Solving for $X$ using the SVD of $QX$ when $Q$ is orthogonal

77 Views Asked by At

I inherited some code (see below), and I am not quite sure what it does. It is part of a factor analysis-type model that learns a latent variable $X \in \mathbb{R}^{N \times K}$ with $N > K$ that is unidentifiable up to scale and rotation [1]. I think the basic is idea that since

$$ X = USV^{\top} \iff QX = WSV^{\top} $$

for $W = QU$ and any orthogonal matrix $Q$, we want to decompose $W$ into an orthonormal matrix and an orthogonal matrix with the same dimensions of $X$:

$$ QX = QU_k $$

where $U_k$ is $U$ truncated up to $K$ left singular vectors.

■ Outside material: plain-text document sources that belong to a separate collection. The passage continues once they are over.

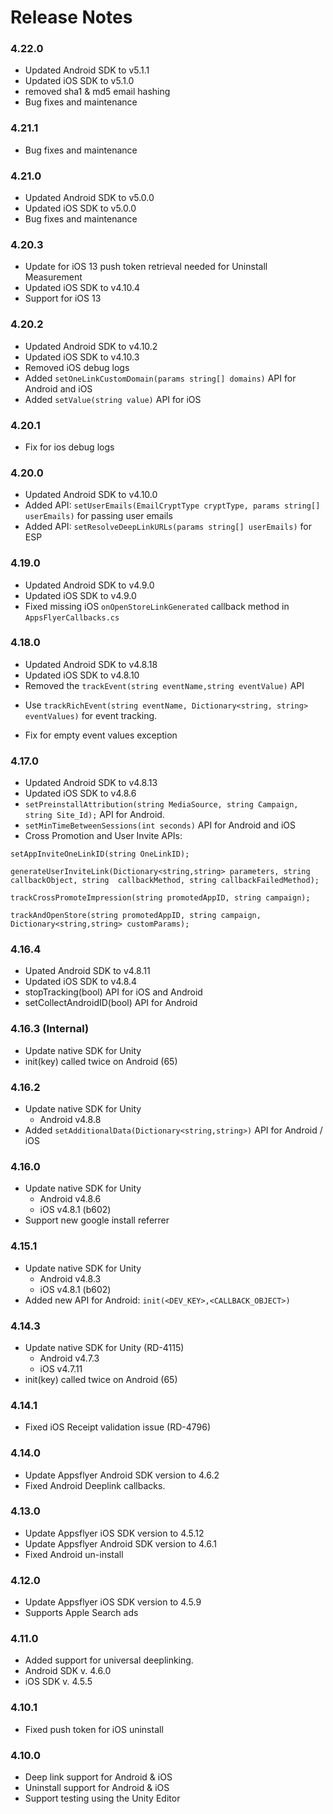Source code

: # Release Notes

### 4.22.0
* Updated Android SDK to v5.1.1
* Updated iOS SDK to v5.1.0
* removed sha1 & md5 email hashing
* Bug fixes and maintenance

### 4.21.1
* Bug fixes and maintenance

### 4.21.0
* Updated Android SDK to v5.0.0
* Updated iOS SDK to v5.0.0
* Bug fixes and maintenance

### 4.20.3
* Update for iOS 13 push token retrieval needed for Uninstall Measurement
* Updated iOS SDK to v4.10.4
* Support for iOS 13

### 4.20.2
* Updated Android SDK to v4.10.2
* Updated iOS SDK to v4.10.3
* Removed iOS debug logs 
* Added `setOneLinkCustomDomain(params string[] domains)` API for Android and iOS
* Added `setValue(string value)` API for iOS

### 4.20.1
* Fix for ios debug logs

### 4.20.0
* Updated Android SDK to v4.10.0
* Added API: `setUserEmails(EmailCryptType cryptType, params string[] userEmails)` for passing user emails
* Added API: `setResolveDeepLinkURLs(params string[] userEmails)` for ESP

### 4.19.0
* Updated Android SDK to v4.9.0
* Updated iOS SDK to v4.9.0
* Fixed missing iOS `onOpenStoreLinkGenerated` callback method in `AppsFlyerCallbacks.cs`

### 4.18.0
* Updated Android SDK to v4.8.18
* Updated iOS SDK to v4.8.10
* Removed the `trackEvent(string eventName,string eventValue)` API 
- Use `trackRichEvent(string eventName, Dictionary<string, string> eventValues)` for event tracking.
* Fix for empty event values exception 

### 4.17.0
* Updated Android SDK to v4.8.13
* Updated iOS SDK to v4.8.6
* `setPreinstallAttribution(string MediaSource, string Campaign, string Site_Id);` API for Android.
* `setMinTimeBetweenSessions(int seconds)` API for Android and iOS
* Cross Promotion and User Invite APIs:

 `setAppInviteOneLinkID(string OneLinkID);`

 `generateUserInviteLink(Dictionary<string,string> parameters, string callbackObject, string 
callbackMethod, string callbackFailedMethod);`

 `trackCrossPromoteImpression(string promotedAppID, string campaign);`

 `trackAndOpenStore(string promotedAppID, string campaign, Dictionary<string,string> customParams);`

### 4.16.4
* Upated Android SDK to v4.8.11 
* Updated iOS SDK to v4.8.4
* stopTracking(bool) API for iOS and Android
* setCollectAndroidID(bool) API for Android

### 4.16.3 (Internal)
* Update native SDK for Unity
* init(key) called twice on Android (65)

### 4.16.2
* Update native SDK for Unity
    * Android v4.8.8
* Added `setAdditionalData(Dictionary<string,string>)` API for Android / iOS

### 4.16.0
* Update native SDK for Unity
    * Android v4.8.6
	* iOS v4.8.1 (b602)
* Support new google install referrer   

### 4.15.1
* Update native SDK for Unity
    * Android v4.8.3
	* iOS v4.8.1 (b602)
* Added new API for Android: `init(<DEV_KEY>,<CALLBACK_OBJECT>)`   

### 4.14.3
* Update native SDK for Unity (RD-4115)   
	* Android v4.7.3
	* iOS v4.7.11
* init(key) called twice on Android (65)

### 4.14.1
* Fixed iOS Receipt validation issue (RD-4796)



### 4.14.0
* Update Appsflyer Android SDK version to 4.6.2
* Fixed Android Deeplink callbacks.



### 4.13.0
* Update Appsflyer iOS SDK version to 4.5.12
* Update Appsflyer Android SDK version to 4.6.1
* Fixed Android un-install



### 4.12.0
* Update Appsflyer iOS SDK version to 4.5.9
* Supports Apple Search ads



### 4.11.0
* Added support for universal deeplinking.
* Android SDK v. 4.6.0
* iOS SDK v. 4.5.5

### 4.10.1
* Fixed push token for iOS uninstall


### 4.10.0
* Deep link support for Android & iOS
* Uninstall support for Android & iOS
* Support testing using the Unity Editor
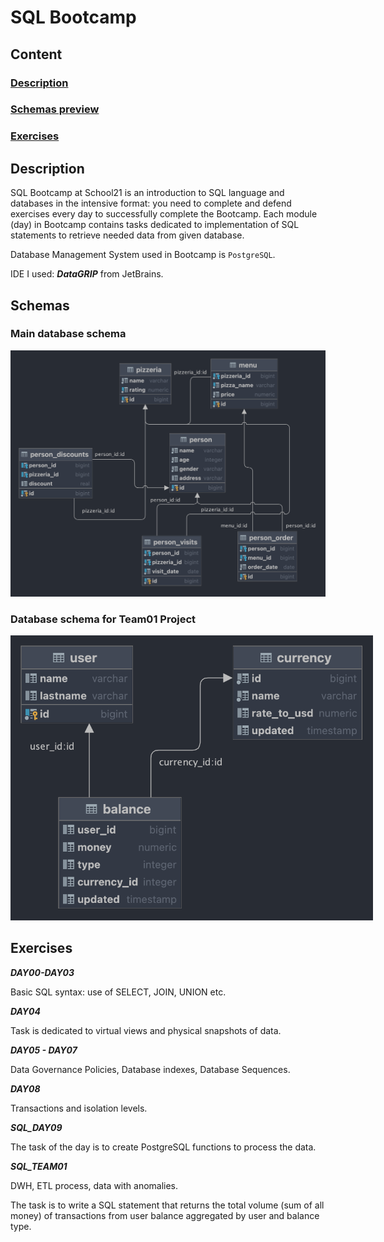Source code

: # SQL Bootcamp

## Content

### [Description](https://github.com/D-Dashka/SQL-Bootcamp#https://github.com/D-Dashka/SQL-Bootcamp#description-1)

### [Schemas preview](https://github.com/D-Dashka/SQL-Bootcamp#schemas)

### [Exercises](https://github.com/D-Dashka/SQL-Bootcamp#exercises-1)


## Description
SQL Bootcamp at School21 is an introduction to SQL language and databases in the intensive format: you need to complete and defend exercises every day to successfully complete the Bootcamp.
Each module (day) in Bootcamp contains tasks dedicated to implementation of SQL statements to retrieve needed data from given database.

Database Management System used in Bootcamp is <code>PostgreSQL</code>.

IDE I used: ***DataGRIP*** from JetBrains.

## Schemas

### Main database schema

<div width="580px">
	<img style="max-width: auto" src="info/imgs/DB_schema.png">
</div>

### Database schema for Team01 Project

<div style="width: 580px">
	<img style="max-width: auto" src="info/imgs/DB_schema_Team01.png">
</div>

## Exercises

***DAY00-DAY03***

Basic SQL syntax: use of SELECT, JOIN, UNION etc.

***DAY04***

Task is dedicated to virtual views and physical snapshots of data.

***DAY05 - DAY07***

 Data Governance Policies, Database indexes, Database Sequences.

***DAY08***

Transactions and isolation levels.

***SQL_DAY09***

The task of the day is to create PostgreSQL functions to process the data.

***SQL_TEAM01***

DWH, ETL process, data with anomalies.

The task is to write a SQL statement that returns the total volume (sum of all money) of transactions from user balance aggregated by user and balance type.
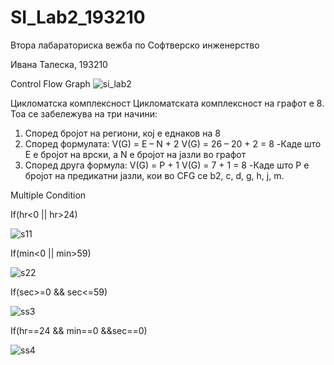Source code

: # SI_Lab2_193210
Втора лабараториска вежба по 
Софтверско инженерство

Ивана Талеска, 193210

Control Flow Graph
![si_lab2](https://user-images.githubusercontent.com/80771458/120222222-e5427c80-c23f-11eb-9b2b-4967d65656a8.png)

Цикломатска комплексност
Цикломатската комплексност на графот е 8. Тоа се забележува на три начини:
1.	Според бројот на региони, кој е еднаков на 8
2.	Според формулата: V(G) = E – N + 2 V(G) = 26 – 20 + 2 = 8 -Каде што Е е бројот на врски, а N е бројот на јазли во графот
3.	Според друга формула: V(G) = P + 1 V(G) = 7 + 1 = 8 -Каде што P е бројот на предикатни јазли, кои во CFG се b2, c, d, g, h, j, m.

Multiple Condition

If(hr<0 || hr>24)

![s11](https://user-images.githubusercontent.com/80771458/120223225-90076a80-c241-11eb-977c-d638622a366a.png)

If(min<0 || min>59)

![s22](https://user-images.githubusercontent.com/80771458/120223305-b200ed00-c241-11eb-8eb1-1ee4ddf874c9.png)

If(sec>=0 && sec<=59)

![ss3](https://user-images.githubusercontent.com/80771458/120223403-d52b9c80-c241-11eb-8078-e0dfcc221a62.png)

If(hr==24 && min==0 &&sec==0)

![ss4](https://user-images.githubusercontent.com/80771458/120223563-0c9a4900-c242-11eb-86af-bef1c2476be7.png)


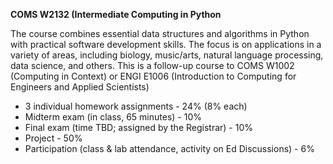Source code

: **COMS W2132 (Intermediate Computing in Python**

The course combines essential data structures and algorithms in Python with practical software development skills. The focus is on applications in a variety of areas, including biology, music/arts, natural language processing, data science, and others. This is a follow-up course to COMS W1002 (Computing in Context) or ENGI E1006 (Introduction to Computing for Engineers and Applied Scientists)

- 3 individual homework assignments - 24% (8% each)
- Midterm exam (in class, 65 minutes) - 10%
- Final exam (time TBD; assigned by the Registrar) - 10%
- Project - 50%
- Participation (class & lab attendance, activity on Ed Discussions) - 6%

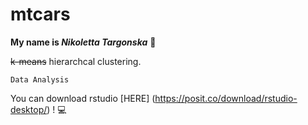 # mtcars

**My name is _Nikoletta Targonska_** :dizzy: 

~~k-means~~ hierarchcal clustering. 

`Data Analysis`  

You can download rstudio [HERE] (https://posit.co/download/rstudio-desktop/) ! :computer:


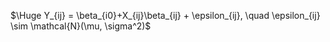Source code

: $\Huge Y_{ij} = \beta_{i0}+X_{ij}\beta_{ij} + \epsilon_{ij}, \quad \epsilon_{ij} \sim \mathcal{N}(\mu, \sigma^2)$
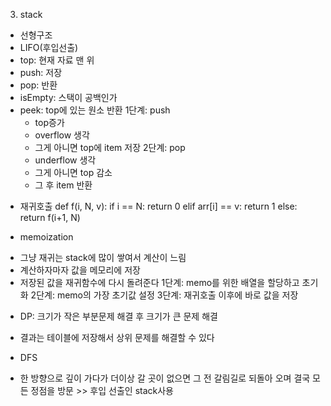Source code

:  3. stack
- 선형구조
- LIFO(후입선출)
- top: 현재 자료 맨 위
- push: 저장
- pop: 반환
- isEmpty: 스택이 공백인가
- peek: top에 있는 원소 반환
1단계: push
  - top증가
  - overflow 생각
  - 그게 아니면 top에 item 저장
2단계: pop
  - underflow 생각
  - 그게 아니면 top 감소
  - 그 후 item 반환

* 재귀호출
def f(i, N, v):
   if i == N:
      return 0
   elif arr[i] == v:
      return 1
   else:
      return f(i+1, N)

* memoization
- 그냥 재귀는 stack에 많이 쌓여서 계산이 느림
- 계산하자마자 값을 메모리에 저장
- 저장된 값을 재귀함수에 다시 돌려준다
1단계: memo를 위한 배열을 할당하고 초기화
2단계: memo의 가장 초기값 설정
3단계: 재귀호출 이후에 바로 값을 저장

* DP: 크기가 작은 부분문제 해결 후 크기가 큰 문제 해결
- 결과는 테이블에 저장해서 상위 문제를 해결할 수 있다

* DFS
- 한 방향으로 깊이 가다가 더이상 갈 곳이 없으면 그 전 갈림길로 되돌아 오며 결국 모든 정점을 방문 >> 후입 선출인 stack사용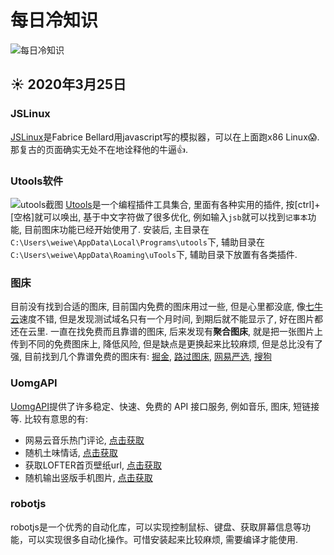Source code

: # 每日冷知识

![每日冷知识](https://s1.ax1x.com/2020/03/26/8xDR58.jpg)

## :sunny: 2020年3月25日

### JSLinux

[JSLinux](http://bellard.org/jslinux/)是Fabrice Bellard用javascript写的模拟器，可以在上面跑x86 Linux:scream:. 那复古的页面确实无处不在地诠释他的牛逼:+1:.

### Utools软件

![utools截图](https://s1.ax1x.com/2020/03/26/8x0dZ6.jpg)
[Utools](https://u.tools/)是一个编程插件工具集合, 里面有各种实用的插件, 按[ctrl]+[空格]就可以唤出, 基于中文字符做了很多优化, 例如输入`jsb`就可以找到`记事本`功能, 目前图床功能已经开始使用了.
安装后, 主目录在`C:\Users\weiwe\AppData\Local\Programs\utools`下, 辅助目录在`C:\Users\weiwe\AppData\Roaming\uTools`下, 辅助目录下放置有各类插件.

### 图床

目前没有找到合适的图床, 目前国内免费的图床用过一些, 但是心里都没底, 像[七牛云](https://www.qiniu.com/)速度不错, 但是发现测试域名只有一个月时间, 到期后就不能显示了, 好在图片都还在云里. 一直在找免费而且靠谱的图床, 后来发现有**聚合图床**, 就是把一张图片上传到不同的免费图床上, 降低风险, 但是缺点是更换起来比较麻烦, 但是总比没有了强, 目前找到几个靠谱免费的图床有: [掘金](https://user-gold-cdn.xitu.io/2020/3/25/1711151ebefdcf24?w=1366&h=768&f=jpeg&s=269773), [路过图床](https://imgchr.com/), [网易严选](http://yanxuan.nosdn.127.net/79c51260d1548c52fd7095cbbf2659ea.jpg), [搜狗](https://img04.sogoucdn.com/app/a/100520146/1896653dd2f5d297b6b6620394dab212)

### UomgAPI

[UomgAPI](https://api.uomg.com/)提供了许多稳定、快速、免费的 API 接口服务, 例如音乐, 图床, 短链接等. 比较有意思的有:

- 网易云音乐热门评论, [点击获取](https://api.uomg.com/api/comments.163)
- 随机土味情话, [点击获取](https://api.uomg.com/api/rand.qinghua)
- 获取LOFTER首页壁纸url, [点击获取](https://api.uomg.com/api/image.lofter?format=text)
- 随机输出竖版手机图片, [点击获取](https://api.uomg.com/api/rand.img2?sort=%E7%BE%8E%E5%A5%B3&format=text)

### robotjs

robotjs是一个优秀的自动化库，可以实现控制鼠标、键盘、获取屏幕信息等功能，可以实现很多自动化操作。可惜安装起来比较麻烦, 需要编译才能使用.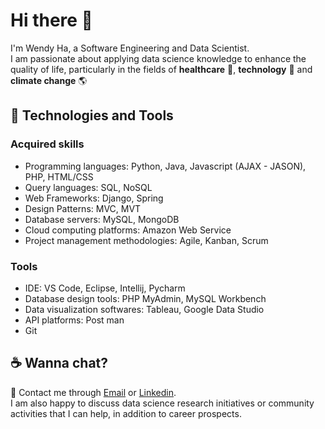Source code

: # Hi there 👋
I'm Wendy Ha, a Software Engineering and Data Scientist. <br/>
I am passionate about applying data science knowledge to enhance the quality of life, particularly in the fields of **healthcare** 💊, **technology** 🌳  and **climate change** 🌎
## 🔭 Technologies and Tools  
### Acquired skills 
- Programming languages: Python, Java, Javascript (AJAX - JASON), PHP, HTML/CSS
- Query languages: SQL, NoSQL
- Web Frameworks: Django, Spring
- Design Patterns: MVC, MVT
- Database servers: MySQL, MongoDB
- Cloud computing platforms: Amazon Web Service
- Project management methodologies: Agile, Kanban, Scrum
### Tools
- IDE: VS Code, Eclipse, Intellij, Pycharm
- Database design tools: PHP MyAdmin, MySQL Workbench
- Data visualization softwares: Tableau, Google Data Studio
- API platforms: Post man
- Git
## ☕ Wanna chat?    
💌  Contact me through [Email](mailto:wendyha.sut@gmail.com) or [Linkedin](https://www.linkedin.com/in/wendyhatuyen/).<br/>
I am also happy to discuss data science research initiatives or community activities that I can help, in addition to career prospects.
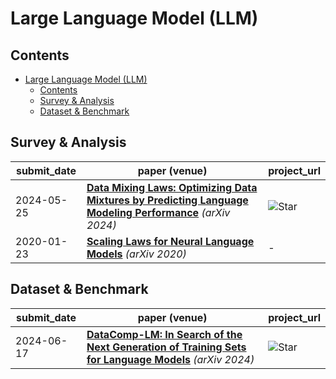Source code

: # Large Language Model (LLM)

## Contents
- [Large Language Model (LLM)](#large-language-model-llm)
  - [Contents](#contents)
  - [Survey \& Analysis](#survey--analysis)
  - [Dataset \& Benchmark](#dataset--benchmark)

## Survey & Analysis

| submit_date | paper (venue) | project_url |
| --- | --- | --- |
| 2024-05-25 | [**Data Mixing Laws: Optimizing Data Mixtures by Predicting Language Modeling Performance**](https://arxiv.org/pdf/2403.16952) *(arXiv 2024)* | ![Star](https://img.shields.io/github/stars/yegcjs/mixinglaws.svg?style=social&label=Star) |
| 2020-01-23 | [**Scaling Laws for Neural Language Models**](https://arxiv.org/pdf/2001.08361) *(arXiv 2020)* | - |  

## Dataset & Benchmark

| submit_date | paper (venue) | project_url |
| --- | --- | --- |
| 2024-06-17 | [**DataComp-LM: In Search of the Next Generation of Training Sets for Language Models**](https://arxiv.org/pdf/2406.11794) *(arXiv 2024)* | ![Star](https://img.shields.io/github/stars/mlfoundations/dclm.svg?style=social&label=Star) |
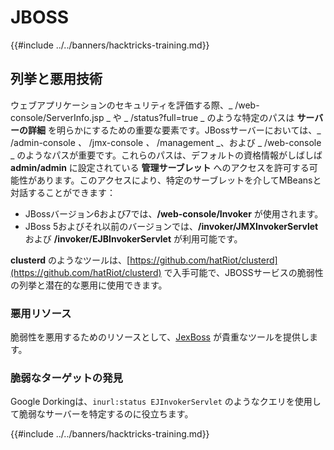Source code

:# JBOSS

{{#include ../../banners/hacktricks-training.md}}



## 列挙と悪用技術

ウェブアプリケーションのセキュリティを評価する際、_ /web-console/ServerInfo.jsp _ や _ /status?full=true _ のような特定のパスは **サーバーの詳細** を明らかにするための重要な要素です。JBossサーバーにおいては、_ /admin-console _、_ /jmx-console _、_ /management _、および _ /web-console _ のようなパスが重要です。これらのパスは、デフォルトの資格情報がしばしば **admin/admin** に設定されている **管理サーブレット** へのアクセスを許可する可能性があります。このアクセスにより、特定のサーブレットを介してMBeansと対話することができます：

- JBossバージョン6および7では、**/web-console/Invoker** が使用されます。
- JBoss 5およびそれ以前のバージョンでは、**/invoker/JMXInvokerServlet** および **/invoker/EJBInvokerServlet** が利用可能です。

**clusterd** のようなツールは、[https://github.com/hatRiot/clusterd](https://github.com/hatRiot/clusterd) で入手可能で、JBOSSサービスの脆弱性の列挙と潜在的な悪用に使用できます。

### 悪用リソース

脆弱性を悪用するためのリソースとして、[JexBoss](https://github.com/joaomatosf/jexboss) が貴重なツールを提供します。

### 脆弱なターゲットの発見

Google Dorkingは、`inurl:status EJInvokerServlet` のようなクエリを使用して脆弱なサーバーを特定するのに役立ちます。



{{#include ../../banners/hacktricks-training.md}}
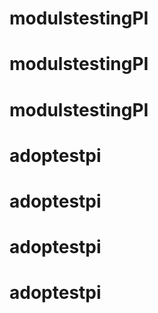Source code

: # modulstestingPI
# modulstestingPI
# modulstestingPI
# adoptestpi
# adoptestpi
# adoptestpi
# adoptestpi
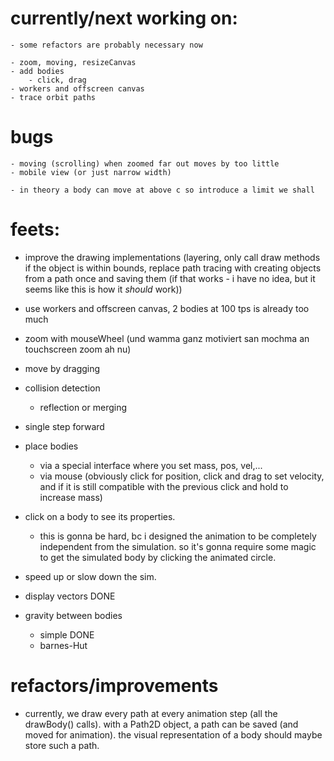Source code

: # currently/next working on:
    - some refactors are probably necessary now

    - zoom, moving, resizeCanvas
    - add bodies
        - click, drag
    - workers and offscreen canvas
    - trace orbit paths

# bugs
    - moving (scrolling) when zoomed far out moves by too little
    - mobile view (or just narrow width)

    - in theory a body can move at above c so introduce a limit we shall

# feets:
- improve the drawing implementations (layering, only call draw methods if the object is within bounds, replace path tracing with creating objects from a path once and saving them (if that works - i have no idea, but it seems like this is how it *should* work))
- use workers and offscreen canvas, 2 bodies at 100 tps is already too much

- zoom with mouseWheel (und wamma ganz motiviert san mochma an touchscreen zoom ah nu)
- move by dragging

- collision detection
    - reflection or merging
- single step forward
- place bodies
    - via a special interface where you set mass, pos, vel,...
    - via mouse
        (obviously click for position, click and drag to set velocity, and if it is still compatible with the previous click and hold to increase mass)
- click on a body to see its properties.
    - this is gonna be hard, bc i designed the animation to be completely independent from the simulation. so it's gonna require some magic to get the simulated body by clicking the animated circle.
- speed up or slow down the sim.
- display vectors DONE
- gravity between bodies
    - simple DONE
    - barnes-Hut

# refactors/improvements
- currently, we draw every path at every animation step (all the drawBody() calls). with a Path2D object, a path can be saved (and moved for animation). the visual representation of a body should maybe store such a path.


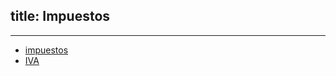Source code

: title: Impuestos
---


----------------------------------------------------------

* [impuestos](./impuestos.md)
* [IVA](./IVA.md)
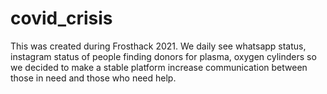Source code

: # covid_crisis
This was created during Frosthack 2021. 
We daily see whatsapp status, instagram status of people finding donors for plasma, oxygen cylinders so we decided to make a stable platform increase communication
between those in need and those who need help.
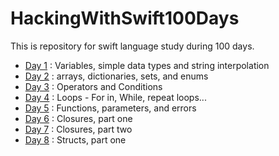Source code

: # HackingWithSwift100Days

This is repository for swift language study during 100 days.

* [Day 1](./Documents/day1.md) : Variables, simple data types and string interpolation
* [Day 2](./Documents/day2.md) : arrays, dictionaries, sets, and enums
* [Day 3](./Documents/day3.md) : Operators and Conditions
* [Day 4](./Documents/day4.md) : Loops - For in, While, repeat loops...
* [Day 5](./Documents/day5.md) : Functions, parameters, and errors
* [Day 6](./Documents/day6.md) : Closures, part one
* [Day 7](./Documents/day7.md) : Closures, part two
* [Day 8](./Documents/day8.md) : Structs, part one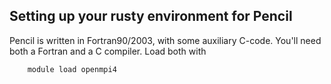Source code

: 

## Setting up your rusty environment for Pencil

Pencil is written in Fortran90/2003, with some auxiliary C-code. You'll need both a Fortran and a C compiler. Load both with 

		module load openmpi4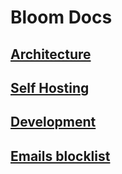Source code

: # Bloom Docs


## [Architecture](achitecture.md)


## [Self Hosting](self_hosting.md)


## [Development](dev.md)


## [Emails blocklist](emails_blocklist.md)
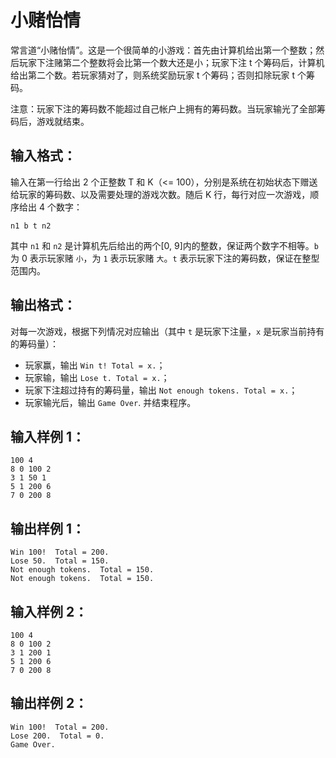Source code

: # 小赌怡情
常言道“小赌怡情”。这是一个很简单的小游戏：首先由计算机给出第一个整数；然后玩家下注赌第二个整数将会比第一个数大还是小；玩家下注 t 个筹码后，计算机给出第二个数。若玩家猜对了，则系统奖励玩家 t 个筹码；否则扣除玩家 t 个筹码。

注意：玩家下注的筹码数不能超过自己帐户上拥有的筹码数。当玩家输光了全部筹码后，游戏就结束。

## 输入格式：
输入在第一行给出 2 个正整数 T 和 K（<= 100），分别是系统在初始状态下赠送给玩家的筹码数、以及需要处理的游戏次数。随后 K 行，每行对应一次游戏，顺序给出 4 个数字：

    n1 b t n2
其中 `n1` 和 `n2` 是计算机先后给出的两个[0, 9]内的整数，保证两个数字不相等。`b` 为 0 表示玩家赌 `小`，为 `1` 表示玩家赌 `大`。`t` 表示玩家下注的筹码数，保证在整型范围内。

## 输出格式：
对每一次游戏，根据下列情况对应输出（其中 `t` 是玩家下注量，`x` 是玩家当前持有的筹码量）：

+ 玩家赢，输出 `Win t! Total = x.`；
+ 玩家输，输出 `Lose t. Total = x.`；
+ 玩家下注超过持有的筹码量，输出 `Not enough tokens. Total = x.`；
+ 玩家输光后，输出 `Game Over`. 并结束程序。
## 输入样例 1：
    100 4
    8 0 100 2
    3 1 50 1
    5 1 200 6
    7 0 200 8
## 输出样例 1：
    Win 100!  Total = 200.
    Lose 50.  Total = 150.
    Not enough tokens.  Total = 150.
    Not enough tokens.  Total = 150.
## 输入样例 2：
    100 4
    8 0 100 2
    3 1 200 1
    5 1 200 6
    7 0 200 8
## 输出样例 2：
    Win 100!  Total = 200.
    Lose 200.  Total = 0.
    Game Over.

But we don't know actually know $Q$ or $U$; we only have $W$ and $QX$. The code seems to solve for or define $X$ using the equation

$$ (W_k^{\top} W_k) X^{\top} = W_k^{\top} $$

which with some re-arrangement gives

$$ X^{\top} = (U_k^{\top} U_k)^{-1} U_k^{\top} Q. $$

I recognize this as multipyling $Q$ by the pseudoinverse of $U_k$, but I don't see why this works. Is that correct? Is this an established trick for solving for $X$ when arbitrarily scaled and rotated?

Code

def stabilize(X):
    """Fix the rotation according to the SVD.
    """
    D       = X.shape[1]
    U, _, _ = np.linalg.svd(X, full_matrices=False)
    L       = np.linalg.cholesky(np.cov(U.T) + 1e-6 * np.eye(D)).T
    X       = np.linalg.solve(L, U.T).T
    X      /= np.std(X, axis=0)
    return X

[1] Not 100% on this. It could be identifiable up to just rotation.